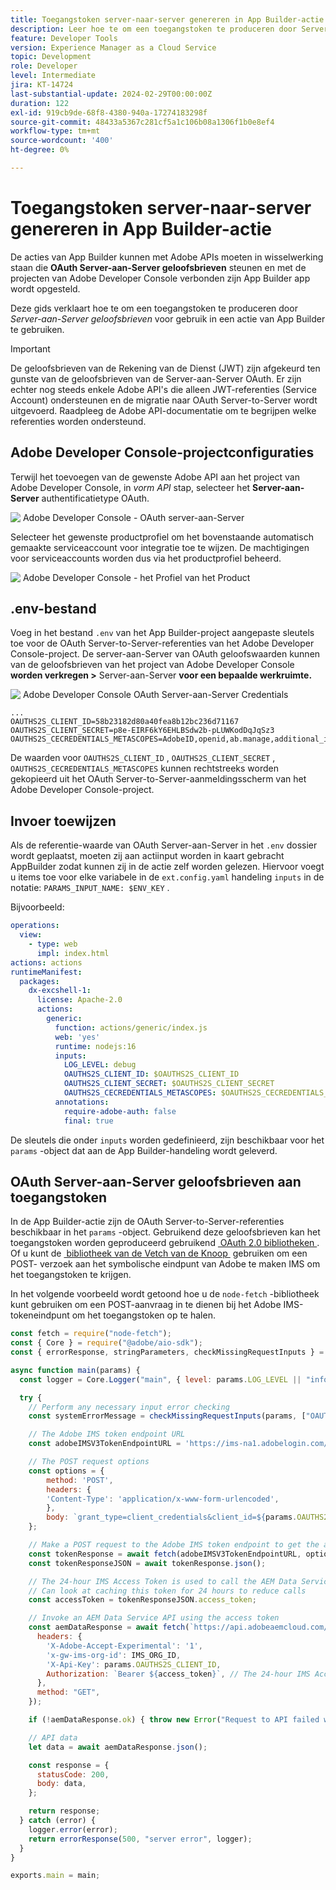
 ```yaml
---
title: Toegangstoken server-naar-server genereren in App Builder-actie
description: Leer hoe te om een toegangstoken te produceren door Server-aan-Server geloofsbrieven OAuth voor gebruik in een actie van App Builder te gebruiken.
feature: Developer Tools
version: Experience Manager as a Cloud Service
topic: Development
role: Developer
level: Intermediate
jira: KT-14724
last-substantial-update: 2024-02-29T00:00:00Z
duration: 122
exl-id: 919cb9de-68f8-4380-940a-17274183298f
source-git-commit: 48433a5367c281cf5a1c106b08a1306f1b0e8ef4
workflow-type: tm+mt
source-wordcount: '400'
ht-degree: 0%

---
```


# Toegangstoken server-naar-server genereren in App Builder-actie

De acties van App Builder kunnen met Adobe APIs moeten in wisselwerking staan die **OAuth Server-aan-Server geloofsbrieven** steunen en met de projecten van Adobe Developer Console verbonden zijn App Builder app wordt opgesteld.

Deze gids verklaart hoe te om een toegangstoken te produceren door _Server-aan-Server geloofsbrieven_ voor gebruik in een actie van App Builder te gebruiken.

>[!IMPORTANT]
>
> De geloofsbrieven van de Rekening van de Dienst (JWT) zijn afgekeurd ten gunste van de geloofsbrieven van de Server-aan-Server OAuth. Er zijn echter nog steeds enkele Adobe API&#39;s die alleen JWT-referenties (Service Account) ondersteunen en de migratie naar OAuth Server-to-Server wordt uitgevoerd. Raadpleeg de Adobe API-documentatie om te begrijpen welke referenties worden ondersteund.

## Adobe Developer Console-projectconfiguraties

Terwijl het toevoegen van de gewenste Adobe API aan het project van Adobe Developer Console, in _vorm API_ stap, selecteer het **Server-aan-Server** authentificatietype OAuth.

![&#x200B; Adobe Developer Console - OAuth server-aan-Server &#x200B;](./assets/s2s-auth/oauth-server-to-server.png)

Selecteer het gewenste productprofiel om het bovenstaande automatisch gemaakte serviceaccount voor integratie toe te wijzen. De machtigingen voor serviceaccounts worden dus via het productprofiel beheerd.

![&#x200B; Adobe Developer Console - het Profiel van het Product &#x200B;](./assets/s2s-auth/select-product-profile.png)

## .env-bestand

Voeg in het bestand `.env` van het App Builder-project aangepaste sleutels toe voor de OAuth Server-to-Server-referenties van het Adobe Developer Console-project. De server-aan-Server van OAuth geloofswaarden kunnen van de geloofsbrieven van het project van Adobe Developer Console __worden verkregen >__ Server-aan-Server __voor een bepaalde werkruimte.__

![&#x200B; Adobe Developer Console OAuth Server-aan-Server Credentials &#x200B;](./assets/s2s-auth/oauth-server-to-server-credentials.png)

```
...
OAUTHS2S_CLIENT_ID=58b23182d80a40fea8b12bc236d71167
OAUTHS2S_CLIENT_SECRET=p8e-EIRF6kY6EHLBSdw2b-pLUWKodDqJqSz3
OAUTHS2S_CECREDENTIALS_METASCOPES=AdobeID,openid,ab.manage,additional_info.projectedProductContext,read_organizations,read_profile,account_cluster.read
```

De waarden voor `OAUTHS2S_CLIENT_ID` , `OAUTHS2S_CLIENT_SECRET` , `OAUTHS2S_CECREDENTIALS_METASCOPES` kunnen rechtstreeks worden gekopieerd uit het OAuth Server-to-Server-aanmeldingsscherm van het Adobe Developer Console-project.

## Invoer toewijzen

Als de referentie-waarde van OAuth Server-aan-Server in het `.env` dossier wordt geplaatst, moeten zij aan actiinput worden in kaart gebracht AppBuilder zodat kunnen zij in de actie zelf worden gelezen. Hiervoor voegt u items toe voor elke variabele in de `ext.config.yaml` handeling `inputs` in de notatie: `PARAMS_INPUT_NAME: $ENV_KEY` .

Bijvoorbeeld:

```yaml
operations:
  view:
    - type: web
      impl: index.html
actions: actions
runtimeManifest:
  packages:
    dx-excshell-1:
      license: Apache-2.0
      actions:
        generic:
          function: actions/generic/index.js
          web: 'yes'
          runtime: nodejs:16
          inputs:
            LOG_LEVEL: debug
            OAUTHS2S_CLIENT_ID: $OAUTHS2S_CLIENT_ID
            OAUTHS2S_CLIENT_SECRET: $OAUTHS2S_CLIENT_SECRET
            OAUTHS2S_CECREDENTIALS_METASCOPES: $OAUTHS2S_CECREDENTIALS_METASCOPES
          annotations:
            require-adobe-auth: false
            final: true
```

De sleutels die onder `inputs` worden gedefinieerd, zijn beschikbaar voor het `params` -object dat aan de App Builder-handeling wordt geleverd.

## OAuth Server-aan-Server geloofsbrieven aan toegangstoken

In de App Builder-actie zijn de OAuth Server-to-Server-referenties beschikbaar in het `params` -object. Gebruikend deze geloofsbrieven kan het toegangstoken worden geproduceerd gebruikend [&#x200B; OAuth 2.0 bibliotheken &#x200B;](https://oauth.net/code/). Of u kunt de [&#x200B; bibliotheek van de Vetch van de Knoop &#x200B;](https://www.npmjs.com/package/node-fetch) gebruiken om een POST- verzoek aan het symbolische eindpunt van Adobe te maken IMS om het toegangstoken te krijgen.

In het volgende voorbeeld wordt getoond hoe u de `node-fetch` -bibliotheek kunt gebruiken om een POST-aanvraag in te dienen bij het Adobe IMS-tokeneindpunt om het toegangstoken op te halen.

```javascript
const fetch = require("node-fetch");
const { Core } = require("@adobe/aio-sdk");
const { errorResponse, stringParameters, checkMissingRequestInputs } = require("../utils");

async function main(params) {
  const logger = Core.Logger("main", { level: params.LOG_LEVEL || "info" });

  try {
    // Perform any necessary input error checking
    const systemErrorMessage = checkMissingRequestInputs(params, ["OAUTHS2S_CLIENT_ID", "OAUTHS2S_CLIENT_SECRET", "OAUTHS2S_CECREDENTIALS_METASCOPES"], []);

    // The Adobe IMS token endpoint URL
    const adobeIMSV3TokenEndpointURL = 'https://ims-na1.adobelogin.com/ims/token/v3';

    // The POST request options
    const options = {
        method: 'POST',
        headers: {
        'Content-Type': 'application/x-www-form-urlencoded',
        },
        body: `grant_type=client_credentials&client_id=${params.OAUTHS2S_CLIENT_ID}&client_secret=${params.OAUTHS2S_CLIENT_SECRET}&scope=${params.OAUTHS2S_CECREDENTIALS_METASCOPES}`,
    };

    // Make a POST request to the Adobe IMS token endpoint to get the access token
    const tokenResponse = await fetch(adobeIMSV3TokenEndpointURL, options);
    const tokenResponseJSON = await tokenResponse.json();

    // The 24-hour IMS Access Token is used to call the AEM Data Service API
    // Can look at caching this token for 24 hours to reduce calls
    const accessToken = tokenResponseJSON.access_token;

    // Invoke an AEM Data Service API using the access token
    const aemDataResponse = await fetch(`https://api.adobeaemcloud.com/adobe/stats/statistics/contentRequestsQuota?imsOrgId=${IMS_ORG_ID}&current=true`, {
      headers: {
        'X-Adobe-Accept-Experimental': '1',
        'x-gw-ims-org-id': IMS_ORG_ID,
        'X-Api-Key': params.OAUTHS2S_CLIENT_ID,
        Authorization: `Bearer ${access_token}`, // The 24-hour IMS Access Token
      },
      method: "GET",
    });

    if (!aemDataResponse.ok) { throw new Error("Request to API failed with status code " + aemDataResponse.status);}

    // API data
    let data = await aemDataResponse.json();

    const response = {
      statusCode: 200,
      body: data,
    };

    return response;
  } catch (error) {
    logger.error(error);
    return errorResponse(500, "server error", logger);
  }
}

exports.main = main;
```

§ Problem to work on: Each line of the material is to be output exactly. Images are not part of the expected output.

§ Answer space:
 ```yaml
---
title: Toegangstoken server-naar-server genereren in App Builder-actie
description: Leer hoe te om een toegangstoken te produceren door Server-aan-Server geloofsbrieven OAuth voor gebruik in een actie van App Builder te gebruiken.
feature: Developer Tools
version: Experience Manager as a Cloud Service
topic: Development
role: Developer
level: Intermediate
jira: KT-14724
last-substantial-update: 2024-02-29T00:00:00Z
duration: 122
exl-id: 919cb9de-68f8-4380-940a-17274183298f
source-git-commit: 48433a5367c281cf5a1c106b08a1306f1b0e8ef4
workflow-type: tm+mt
source-wordcount: '400'
ht-degree: 0%

---
```


# Toegangstoken server-naar-server genereren in App Builder-actie

De acties van App Builder kunnen met Adobe APIs moeten in wisselwerking staan die **OAuth Server-aan-Server geloofsbrieven** steunen en met de projecten van Adobe Developer Console verbonden zijn App Builder app wordt opgesteld.

Deze gids verklaart hoe te om een toegangstoken te produceren door _Server-aan-Server geloofsbrieven_ voor gebruik in een actie van App Builder te gebruiken.

>[!IMPORTANT]
>
> De geloofsbrieven van de Rekening van de Dienst (JWT) zijn afgekeurd ten gunste van de geloofsbrieven van de Server-aan-Server OAuth. Er zijn echter nog steeds enkele Adobe API&#39;s die alleen JWT-referenties (Service Account) ondersteunen en de migratie naar OAuth Server-to-Server wordt uitgevoerd. Raadpleeg de Adobe API-documentatie om te begrijpen welke referenties worden ondersteund.

## Adobe Developer Console-projectconfiguraties

Terwijl het toevoegen van de gewenste Adobe API aan het project van Adobe Developer Console, in _vorm API_ stap, selecteer het **Server-aan-Server** authentificatietype OAuth.

![&#x200B; Adobe Developer Console - OAuth server-aan-Server &#x200B;](./assets/s2s-auth/oauth-server-to-server.png)

Selecteer het gewenste productprofiel om het bovenstaande automatisch gemaakte serviceaccount voor integratie toe te wijzen. De machtigingen voor serviceaccounts worden dus via het productprofiel beheerd.

![&#x200B; Adobe Developer Console - het Profiel van het Product &#x200B;](./assets/s2s-auth/select-product-profile.png)

## .env-bestand

Voeg in het bestand `.env` van het App Builder-project aangepaste sleutels toe voor de OAuth Server-to-Server-referenties van het Adobe Developer Console-project. De server-aan-Server van OAuth geloofswaarden kunnen van de geloofsbrieven van het project van Adobe Developer Console __worden verkregen >__ Server-aan-Server __voor een bepaalde werkruimte.__

![&#x200B; Adobe Developer Console OAuth Server-aan-Server Credentials &#x200B;](./assets/s2s-auth/oauth-server-to-server-credentials.png)

```
...
OAUTHS2S_CLIENT_ID=58b23182d80a40fea8b12bc236d71167
OAUTHS2S_CLIENT_SECRET=p8e-EIRF6kY6EHLBSdw2b-pLUWKodDqJqSz3
OAUTHS2S_CECREDENTIALS_METASCOPES=AdobeID,openid,ab.manage,additional_info.projectedProductContext,read_organizations,read_profile,account_cluster.read
```

De waarden voor `OAUTHS2S_CLIENT_ID` , `OAUTHS2S_CLIENT_SECRET` , `OAUTHS2S_CECREDENTIALS_METASCOPES` kunnen rechtstreeks worden gekopieerd uit het OAuth Server-to-Server-aanmeldingsscherm van het Adobe Developer Console-project.

## Invoer toewijzen

Als de referentie-waarde van OAuth Server-aan-Server in het `.env` dossier wordt geplaatst, moeten zij aan actiinput worden in kaart gebracht AppBuilder zodat kunnen zij in de actie zelf worden gelezen. Hiervoor voegt u items toe voor elke variabele in de `ext.config.yaml` handeling `inputs` in de notatie: `PARAMS_INPUT_NAME: $ENV_KEY` .

Bijvoorbeeld:

```yaml
operations:
  view:
    - type: web
      impl: index.html
actions: actions
runtimeManifest:
  packages:
    dx-excshell-1:
      license: Apache-2.0
      actions:
        generic:
          function: actions/generic/index.js
          web: 'yes'
          runtime: nodejs:16
          inputs:
            LOG_LEVEL: debug
            OAUTHS2S_CLIENT_ID: $OAUTHS2S_CLIENT_ID
            OAUTHS2S_CLIENT_SECRET: $OAUTHS2S_CLIENT_SECRET
            OAUTHS2S_CECREDENTIALS_METASCOPES: $OAUTHS2S_CECREDENTIALS_METASCOPES
          annotations:
            require-adobe-auth: false
            final: true
```

De sleutels die onder `inputs` worden gedefinieerd, zijn beschikbaar voor het `params` -object dat aan de App Builder-handeling wordt geleverd.

## OAuth Server-aan-Server geloofsbrieven aan toegangstoken

In de App Builder-actie zijn de OAuth Server-to-Server-referenties beschikbaar in het `params` -object. Gebruikend deze geloofsbrieven kan het toegangstoken worden geproduceerd gebruikend [&#x200B; OAuth 2.0 bibliotheken &#x200B;](https://oauth.net/code/). Of u kunt de [&#x200B; bibliotheek van de Vetch van de Knoop &#x200B;](https://www.npmjs.com/package/node-fetch) gebruiken om een POST- verzoek aan het symbolische eindpunt van Adobe te maken IMS om het toegangstoken te krijgen.

In het volgende voorbeeld wordt getoond hoe u de `node-fetch` -bibliotheek kunt gebruiken om een POST-aanvraag in te dienen bij het Adobe IMS-tokeneindpunt om het toegangstoken op te halen.

```javascript
const fetch = require("node-fetch");
const { Core } = require("@adobe/aio-sdk");
const { errorResponse, stringParameters, checkMissingRequestInputs } = require("../utils");

async function main(params) {
  const logger = Core.Logger("main", { level: params.LOG_LEVEL || "info" });

  try {
    // Perform any necessary input error checking
    const systemErrorMessage = checkMissingRequestInputs(params, ["OAUTHS2S_CLIENT_ID", "OAUTHS2S_CLIENT_SECRET", "OAUTHS2S_CECREDENTIALS_METASCOPES"], []);

    // The Adobe IMS token endpoint URL
    const adobeIMSV3TokenEndpointURL = 'https://ims-na1.adobelogin.com/ims/token/v3';

    // The POST request options
    const options = {
        method: 'POST',
        headers: {
        'Content-Type': 'application/x-www-form-urlencoded',
        },
        body: `grant_type=client_credentials&client_id=${params.OAUTHS2S_CLIENT_ID}&client_secret=${params.OAUTHS2S_CLIENT_SECRET}&scope=${params.OAUTHS2S_CECREDENTIALS_METASCOPES}`,
    };

    // Make a POST request to the Adobe IMS token endpoint to get the access token
    const tokenResponse = await fetch(adobeIMSV3TokenEndpointURL, options);
    const tokenResponseJSON = await tokenResponse.json();

    // The 24-hour IMS Access Token is used to call the AEM Data Service API
    // Can look at caching this token for 24 hours to reduce calls
    const accessToken = tokenResponseJSON.access_token;

    // Invoke an AEM Data Service API using the access token
    const aemDataResponse = await fetch(`https://api.adobeaemcloud.com/adobe/stats/statistics/contentRequestsQuota?imsOrgId=${IMS_ORG_ID}&current=true`, {
      headers: {
        'X-Adobe-Accept-Experimental': '1',
        'x-gw-ims-org-id': IMS_ORG_ID,
        'X-Api-Key': params.OAUTHS2S_CLIENT_ID,
        Authorization: `Bearer ${access_token}`, // The 24-hour IMS Access Token
      },
      method: "GET",
    });

    if (!aemDataResponse.ok) { throw new Error("Request to API failed with status code " + aemDataResponse.status);}

    // API data
    let data = await aemDataResponse.json();

    const response = {
      statusCode: 200,
      body: data,
    };

    return response;
  } catch (error) {
    logger.error(error);
    return errorResponse(500, "server error", logger);
  }
}

exports.main = main;
```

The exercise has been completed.